» Exercise aim:
Your reply should be made up of every line in the records below that holds the string "Adding".

Source material: Begin

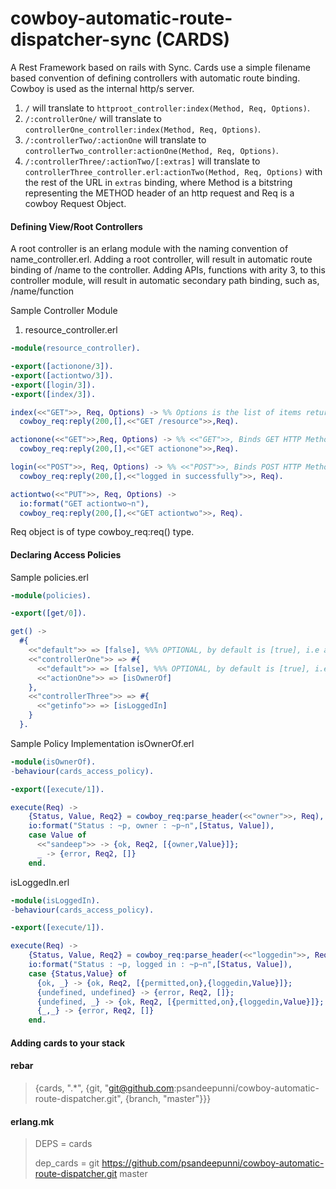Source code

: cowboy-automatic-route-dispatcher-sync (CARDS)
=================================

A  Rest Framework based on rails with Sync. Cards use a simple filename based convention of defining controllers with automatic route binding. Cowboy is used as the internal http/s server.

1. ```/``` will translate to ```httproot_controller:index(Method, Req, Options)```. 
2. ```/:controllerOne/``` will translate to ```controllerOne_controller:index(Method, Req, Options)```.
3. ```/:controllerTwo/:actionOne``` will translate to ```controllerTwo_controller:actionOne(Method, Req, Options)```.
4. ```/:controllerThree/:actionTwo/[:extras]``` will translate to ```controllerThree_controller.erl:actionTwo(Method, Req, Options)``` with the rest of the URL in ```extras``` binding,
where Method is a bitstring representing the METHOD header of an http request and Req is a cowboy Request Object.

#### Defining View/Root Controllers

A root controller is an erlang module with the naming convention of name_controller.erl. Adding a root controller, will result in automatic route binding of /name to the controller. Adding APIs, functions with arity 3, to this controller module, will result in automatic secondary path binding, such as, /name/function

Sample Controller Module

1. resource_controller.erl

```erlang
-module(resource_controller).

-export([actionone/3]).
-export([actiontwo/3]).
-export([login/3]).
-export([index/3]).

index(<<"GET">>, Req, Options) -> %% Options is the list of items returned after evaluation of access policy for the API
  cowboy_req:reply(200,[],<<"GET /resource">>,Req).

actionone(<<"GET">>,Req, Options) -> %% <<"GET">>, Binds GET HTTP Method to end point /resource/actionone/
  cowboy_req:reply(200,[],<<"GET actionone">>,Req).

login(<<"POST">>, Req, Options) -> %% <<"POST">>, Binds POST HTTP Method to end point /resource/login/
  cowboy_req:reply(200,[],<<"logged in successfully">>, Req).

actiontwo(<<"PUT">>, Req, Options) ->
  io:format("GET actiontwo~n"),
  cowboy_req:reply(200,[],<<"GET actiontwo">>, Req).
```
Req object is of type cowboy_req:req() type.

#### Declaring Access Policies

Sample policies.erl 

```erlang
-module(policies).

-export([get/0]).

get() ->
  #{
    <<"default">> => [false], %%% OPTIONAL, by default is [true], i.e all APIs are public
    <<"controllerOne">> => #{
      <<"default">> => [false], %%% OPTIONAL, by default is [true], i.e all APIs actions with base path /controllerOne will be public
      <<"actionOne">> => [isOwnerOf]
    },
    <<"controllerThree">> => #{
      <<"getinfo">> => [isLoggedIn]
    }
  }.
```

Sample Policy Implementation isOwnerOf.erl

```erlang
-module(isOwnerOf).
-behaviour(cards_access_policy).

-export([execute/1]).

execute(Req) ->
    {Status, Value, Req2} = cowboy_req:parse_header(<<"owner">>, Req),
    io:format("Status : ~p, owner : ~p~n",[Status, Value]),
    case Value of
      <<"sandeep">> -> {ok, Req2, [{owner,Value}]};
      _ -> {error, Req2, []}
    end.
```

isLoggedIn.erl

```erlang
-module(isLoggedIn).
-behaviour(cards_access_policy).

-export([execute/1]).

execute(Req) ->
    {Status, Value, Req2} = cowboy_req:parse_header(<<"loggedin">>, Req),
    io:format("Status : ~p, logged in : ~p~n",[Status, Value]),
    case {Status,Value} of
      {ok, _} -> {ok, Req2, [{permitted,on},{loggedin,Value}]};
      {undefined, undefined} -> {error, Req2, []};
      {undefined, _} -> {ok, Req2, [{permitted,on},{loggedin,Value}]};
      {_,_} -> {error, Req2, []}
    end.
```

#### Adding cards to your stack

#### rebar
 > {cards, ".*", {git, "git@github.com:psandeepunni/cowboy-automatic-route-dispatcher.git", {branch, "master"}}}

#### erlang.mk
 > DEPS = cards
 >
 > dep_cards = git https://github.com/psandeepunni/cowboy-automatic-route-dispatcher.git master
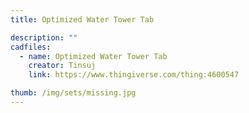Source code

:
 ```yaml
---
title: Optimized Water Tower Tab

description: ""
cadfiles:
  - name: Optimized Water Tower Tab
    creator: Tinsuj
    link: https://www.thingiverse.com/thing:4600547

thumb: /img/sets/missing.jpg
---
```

Source material: End

» Output for this task:
A root controller is an erlang module with the naming convention of name_controller.erl. Adding a root controller, will result in automatic route binding of /name to the controller. Adding APIs, functions with arity 3, to this controller module, will result in automatic secondary path binding, such as, /name/function
#### Adding cards to your stack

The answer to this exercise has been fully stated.